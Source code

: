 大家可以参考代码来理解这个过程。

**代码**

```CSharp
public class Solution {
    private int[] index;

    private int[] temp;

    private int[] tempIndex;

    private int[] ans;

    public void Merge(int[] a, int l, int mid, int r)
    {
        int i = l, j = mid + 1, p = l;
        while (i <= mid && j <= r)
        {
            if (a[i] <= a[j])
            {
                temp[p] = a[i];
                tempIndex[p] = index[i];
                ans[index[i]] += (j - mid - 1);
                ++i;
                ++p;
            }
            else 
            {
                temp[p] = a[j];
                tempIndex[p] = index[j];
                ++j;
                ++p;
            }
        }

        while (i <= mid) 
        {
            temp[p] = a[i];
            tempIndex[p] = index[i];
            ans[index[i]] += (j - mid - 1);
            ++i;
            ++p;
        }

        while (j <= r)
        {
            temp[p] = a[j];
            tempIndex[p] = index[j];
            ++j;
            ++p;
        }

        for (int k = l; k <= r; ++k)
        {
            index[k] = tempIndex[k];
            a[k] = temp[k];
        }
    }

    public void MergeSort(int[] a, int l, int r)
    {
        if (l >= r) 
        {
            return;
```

——

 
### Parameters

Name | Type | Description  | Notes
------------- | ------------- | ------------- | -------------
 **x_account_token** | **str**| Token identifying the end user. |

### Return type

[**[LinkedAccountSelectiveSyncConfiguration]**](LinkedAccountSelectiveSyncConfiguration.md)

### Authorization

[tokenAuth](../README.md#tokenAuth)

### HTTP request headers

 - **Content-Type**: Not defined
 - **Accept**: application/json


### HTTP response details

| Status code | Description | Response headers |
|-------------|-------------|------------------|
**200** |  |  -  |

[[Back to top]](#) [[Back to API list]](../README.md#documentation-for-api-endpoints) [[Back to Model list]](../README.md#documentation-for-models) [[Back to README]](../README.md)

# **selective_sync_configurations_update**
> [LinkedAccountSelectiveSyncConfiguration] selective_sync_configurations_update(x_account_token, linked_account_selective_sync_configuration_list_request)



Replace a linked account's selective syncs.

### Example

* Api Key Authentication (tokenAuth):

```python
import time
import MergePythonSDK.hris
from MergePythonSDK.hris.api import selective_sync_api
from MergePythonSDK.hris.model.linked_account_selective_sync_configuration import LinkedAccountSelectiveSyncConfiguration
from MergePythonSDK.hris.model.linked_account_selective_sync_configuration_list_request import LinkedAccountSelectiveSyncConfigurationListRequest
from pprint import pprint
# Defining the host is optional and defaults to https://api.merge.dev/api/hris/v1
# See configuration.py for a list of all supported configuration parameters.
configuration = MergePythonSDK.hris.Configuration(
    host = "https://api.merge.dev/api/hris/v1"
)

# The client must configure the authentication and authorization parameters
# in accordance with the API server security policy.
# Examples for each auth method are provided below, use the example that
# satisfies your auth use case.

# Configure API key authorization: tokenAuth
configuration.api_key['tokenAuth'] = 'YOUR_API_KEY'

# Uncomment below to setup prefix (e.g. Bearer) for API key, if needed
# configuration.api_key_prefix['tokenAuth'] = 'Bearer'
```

——

| Directions |
Read the lines above. Gather those in which the string "host" is found.

| Solution to the exercise |
# Defining the host is optional and defaults to https://api.merge.dev/api/hris/v1
    host = "https://api.merge.dev/api/hris/v1"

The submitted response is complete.